To determine the optimal concentration of FBS for use in later FBS-stimulated migration and proliferation studies, VSMCs were pretreated with serum-free media for 24 hours followed by stimulation with different concentrations of FBS (0%, 0.0375%, 0.075%, 0.15%, 0.3%, 0.625%, 1.25%, 2.5%, and 5%) for 24 hours. We chose 1.25% FBS for all subsequent motogenic and mitogenic experiments as this percentage of FBS caused a moderate, yet significant, increase in cellular migration as compared to control (3.6 times greater decrease in cell-free area as compared to control, data not shown).

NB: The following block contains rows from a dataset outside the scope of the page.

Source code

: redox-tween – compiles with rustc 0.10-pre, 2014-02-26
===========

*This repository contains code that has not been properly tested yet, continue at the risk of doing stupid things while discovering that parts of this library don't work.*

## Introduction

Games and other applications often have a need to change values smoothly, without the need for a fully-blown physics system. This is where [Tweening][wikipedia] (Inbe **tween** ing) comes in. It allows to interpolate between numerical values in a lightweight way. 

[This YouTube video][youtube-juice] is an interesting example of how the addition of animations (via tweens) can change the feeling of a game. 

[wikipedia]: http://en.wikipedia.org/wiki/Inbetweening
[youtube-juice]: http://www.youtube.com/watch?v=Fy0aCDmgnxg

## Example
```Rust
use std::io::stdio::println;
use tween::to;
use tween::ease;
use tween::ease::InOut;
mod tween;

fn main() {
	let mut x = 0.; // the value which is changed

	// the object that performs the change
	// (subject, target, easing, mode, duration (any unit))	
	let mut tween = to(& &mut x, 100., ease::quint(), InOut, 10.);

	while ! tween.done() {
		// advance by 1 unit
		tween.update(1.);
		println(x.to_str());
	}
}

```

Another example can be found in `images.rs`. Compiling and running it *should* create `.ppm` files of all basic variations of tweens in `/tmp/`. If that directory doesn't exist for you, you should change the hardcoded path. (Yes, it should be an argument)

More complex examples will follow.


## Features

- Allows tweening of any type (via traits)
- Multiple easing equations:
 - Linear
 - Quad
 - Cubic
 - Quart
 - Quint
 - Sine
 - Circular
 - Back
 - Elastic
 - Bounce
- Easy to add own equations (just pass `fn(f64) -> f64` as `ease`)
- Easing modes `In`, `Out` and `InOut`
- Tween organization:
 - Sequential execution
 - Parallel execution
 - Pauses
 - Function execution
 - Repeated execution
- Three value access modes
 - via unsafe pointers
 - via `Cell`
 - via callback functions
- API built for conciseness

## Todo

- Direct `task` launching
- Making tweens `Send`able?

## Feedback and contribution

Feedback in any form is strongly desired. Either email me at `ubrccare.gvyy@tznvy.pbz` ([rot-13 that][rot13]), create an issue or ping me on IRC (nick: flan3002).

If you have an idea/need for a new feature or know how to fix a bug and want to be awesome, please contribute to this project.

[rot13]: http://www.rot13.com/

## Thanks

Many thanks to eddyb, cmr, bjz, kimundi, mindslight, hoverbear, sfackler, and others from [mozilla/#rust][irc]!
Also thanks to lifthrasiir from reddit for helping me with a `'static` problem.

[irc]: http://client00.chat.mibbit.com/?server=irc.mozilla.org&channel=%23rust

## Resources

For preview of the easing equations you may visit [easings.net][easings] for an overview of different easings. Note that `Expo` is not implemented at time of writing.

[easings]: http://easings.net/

Time course and dose response of caffeine treatment

For time course, VSMCs were pre-exposed to 2.5 mM caffeine for 0, 24, and 48 hours, followed by stimulation with 1.25% of FBS in the presence or absence of caffeine for 24 hours. This experiment utilized 2.5 mM caffeine as the previous study indicates that this concentration of caffeine may suppress VSMC proliferation.¹⁷ Both acute (no pretreatment) and chronic (with 24- and 48-hour pretreatment) caffeine treatment produced significant inhibition of FBS-stimulated VSMC migration. Therefore, pretreatment for a period of 24 hours with caffeine was selected for the subsequent experiments as this treatment period allowed for complete blockade of FBS-induced cell migration (p<0.001). No significant difference was seen between 24 and 48 hours of pretreatment groups, p=0.721 (data not shown).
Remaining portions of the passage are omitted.